• _PROVIDED DATA_
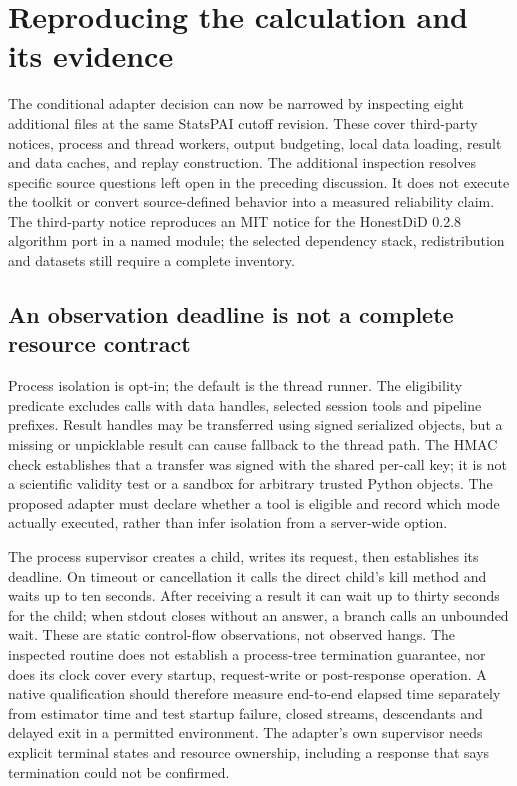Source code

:\section{Reproducing the calculation and its evidence}
\label{exec23:statspai-runtime-scope}
The conditional adapter decision can now be narrowed by inspecting eight
additional files at the same StatsPAI cutoff revision. These cover third-party
notices, process and thread workers, output budgeting, local data loading,
result and data caches, and replay construction. The additional inspection
resolves specific source questions left open in the preceding discussion.
It does not execute the toolkit or convert source-defined behavior into a
measured reliability claim. The third-party notice reproduces an MIT notice
for the HonestDiD 0.2.8 algorithm port in a named module; the selected dependency
stack, redistribution and datasets still require a complete inventory.
\citep{exec23_statspai_runtime}

\subsection{An observation deadline is not a complete resource contract}
\label{exec23:statspai-runtime-deadline}
Process isolation is opt-in; the default is the thread runner. The eligibility
predicate excludes calls with data handles, selected session tools and pipeline
prefixes. Result handles may be transferred using signed serialized objects,
but a missing or unpicklable result can cause fallback to the thread path.
The HMAC check establishes that a transfer was signed with the shared per-call
key; it is not a scientific validity test or a sandbox for arbitrary trusted
Python objects. The proposed adapter must declare whether a tool is eligible
and record which mode actually executed, rather than infer isolation from a
server-wide option.
\citep{exec23_statspai_runtime}

The process supervisor creates a child, writes its request, then establishes
its deadline. On timeout or cancellation it calls the direct child's kill
method and waits up to ten seconds. After receiving a result it can wait up to
thirty seconds for the child; when stdout closes without an answer, a branch
calls an unbounded wait. These are static control-flow observations, not
observed hangs. The inspected routine does not establish a process-tree
termination guarantee, nor does its clock cover every startup, request-write
or post-response operation. A native qualification should therefore measure
end-to-end elapsed time separately from estimator time and test startup failure,
closed streams, descendants and delayed exit in a permitted environment.
The adapter's own supervisor needs explicit terminal states and resource
ownership, including a response that says termination could not be confirmed.
\citep{exec23_statspai_runtime}

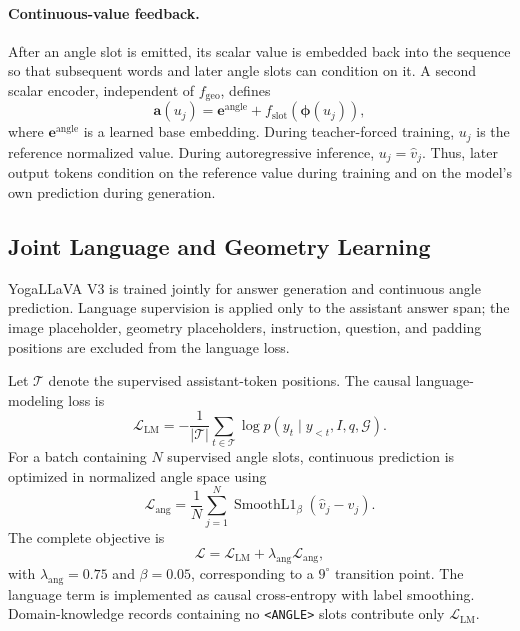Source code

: \paragraph{Continuous-value feedback.}
After an angle slot is emitted, its scalar value is embedded back into
the sequence so that subsequent words and later angle slots can
condition on it. A second scalar encoder, independent of
$f_{\mathrm{geo}}$, defines
\begin{equation}
    \mathbf{a}(u_j)
    =
    \mathbf{e}^{\mathrm{angle}}
    +
    f_{\mathrm{slot}}
    \left(
        \boldsymbol{\phi}(u_j)
    \right),
    \label{eq:angle_feedback}
\end{equation}
where $\mathbf{e}^{\mathrm{angle}}$ is a learned base embedding. During
teacher-forced training, $u_j$ is the reference normalized value.
During autoregressive inference, $u_j=\widehat{v}_j$. Thus, later output
tokens condition on the reference value during training and on the
model's own prediction during generation.

\subsection{Joint Language and Geometry Learning}
\label{sec:training_objective}

YogaLLaVA V3 is trained jointly for answer generation and continuous
angle prediction. Language supervision is applied only to the assistant
answer span; the image placeholder, geometry placeholders, instruction,
question, and padding positions are excluded from the language loss.

Let $\mathcal{T}$ denote the supervised assistant-token positions. The
causal language-modeling loss is
\begin{equation}
    \mathcal{L}_{\mathrm{LM}}
    =
    -\frac{1}{|\mathcal{T}|}
    \sum_{t\in\mathcal{T}}
    \log
    p
    \left(
        y_t
        \mid
        y_{<t},I,q,\mathcal{G}
    \right).
    \label{eq:language_loss}
\end{equation}
For a batch containing $N$ supervised angle slots, continuous prediction
is optimized in normalized angle space using
\begin{equation}
    \mathcal{L}_{\mathrm{ang}}
    =
    \frac{1}{N}
    \sum_{j=1}^{N}
    \operatorname{SmoothL1}_{\beta}
    \left(
        \widehat{v}_j-v_j
    \right).
    \label{eq:regression_loss}
\end{equation}
The complete objective is
\begin{equation}
    \mathcal{L}
    =
    \mathcal{L}_{\mathrm{LM}}
    +
    \lambda_{\mathrm{ang}}
    \mathcal{L}_{\mathrm{ang}},
    \label{eq:total_loss}
\end{equation}
with $\lambda_{\mathrm{ang}}=0.75$ and $\beta=0.05$, corresponding to a
$9^\circ$ transition point. The language term is implemented as causal
cross-entropy with label smoothing. Domain-knowledge records containing
no \texttt{<ANGLE>} slots contribute only
$\mathcal{L}_{\mathrm{LM}}$.

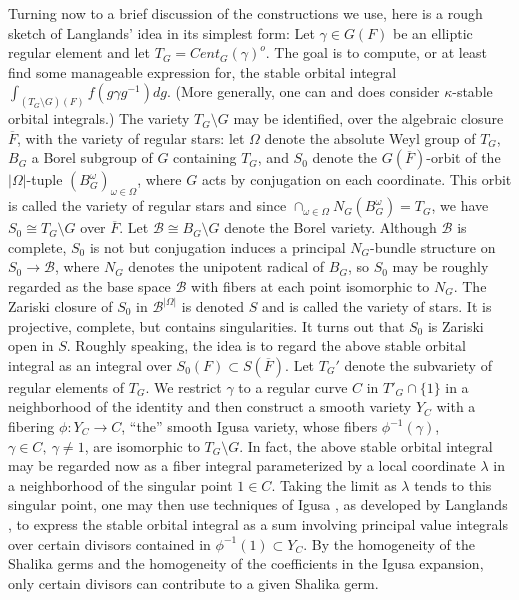 \documentclass[12pt,letterpaper]{amsart}
\newcommand{\ovF}{\overline{F}}
\begin{document}
Turning now to a brief discussion of the constructions we use,
here is a rough sketch of Langlands' idea in its simplest form:
Let $\gamma\in G(F)$ be an elliptic regular element and let
$T_G=Cent_G(\gamma)^o$. The goal is to compute,
or at least find some manageable expression for, the stable orbital
integral $\int_{(T_G\setminus G)(F)}f(g\gamma g^{-1})dg$.
(More generally, one can and does consider $\kappa$-stable orbital
integrals.) The variety $T_G\setminus G$
may be identified, over the algebraic closure
$\overline{F}$, with the variety of regular stars: let
$\Omega$ denote the absolute Weyl group of $T_G$,
$B_G$ a Borel subgroup of $G$
containing $T_G$, and $S_0$ denote the $G(\ovF)$-orbit of the
$|\Omega|$-tuple $(B_G^\omega)_{\omega\in \Omega}$, where
$G$ acts by conjugation on each coordinate. This orbit is called the
variety of regular stars and since
$\cap_{\omega\in \Omega}N_G(B_G^\omega)=T_G$,
we have $S_0\cong T_G\setminus G$ over $\ovF$. Let
${\mathcal B}\cong B_G\setminus G$
denote the Borel variety. Although ${\mathcal B}$ is complete,
$S_0$ is not but
conjugation induces a principal $N_G$-bundle structure on
$S_0\rightarrow {\mathcal B}$, where $N_G$ denotes
the unipotent radical of $B_G$,
so $S_0$ may be roughly regarded as
the base space ${\mathcal B}$ with fibers at each point isomorphic to
$N_G$. The Zariski closure of
$S_0$ in ${\mathcal B}^{|\Omega|}$ is denoted $S$ and is called the variety of
stars. It is projective, complete, but contains singularities.
It turns out that $S_0$ is Zariski open in $S$.
Roughly speaking, the idea is to regard the above stable orbital integral
as an integral over $S_0(F)\subset S(\ovF)$. Let $T_G'$
denote the subvariety of regular elements of $T_G$. We
restrict $\gamma$ to a regular curve $C$ in $T'_G\cap \{1\}$
in a neighborhood of the identity and then construct a smooth variety $Y_C$
with a fibering $\phi:Y_C\rightarrow C$, ``the''
smooth Igusa variety, whose fibers
$\phi^{-1}(\gamma)$, $\gamma\in C,\ \gamma\not= 1$,
are isomorphic to $T_G\setminus G$. In fact, the above stable orbital integral
may be regarded now as a fiber integral parameterized by a
local coordinate $\lambda$ in a neighborhood of the singular point $1\in C$.
Taking the limit as $\lambda$ tends to this singular point,
one may then use techniques of Igusa \cite{Ig78}, as developed
by Langlands \cite{La83}, to express the stable orbital integral
as a sum involving principal value integrals over certain divisors
contained in $\phi^{-1}(1) \subset Y_C$. By the homogeneity
of the Shalika germs and the
homogeneity of the coefficients in the Igusa expansion, only certain
divisors can contribute to a given Shalika germ.
\end{document}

• _TASK REQUIREMENTS_
Once you have located every line with the word "regarded" in the material above, list those lines.

• _ANSWER FOR THE TASK_
so $S_0$ may be roughly regarded as
may be regarded now as a fiber integral parameterized by a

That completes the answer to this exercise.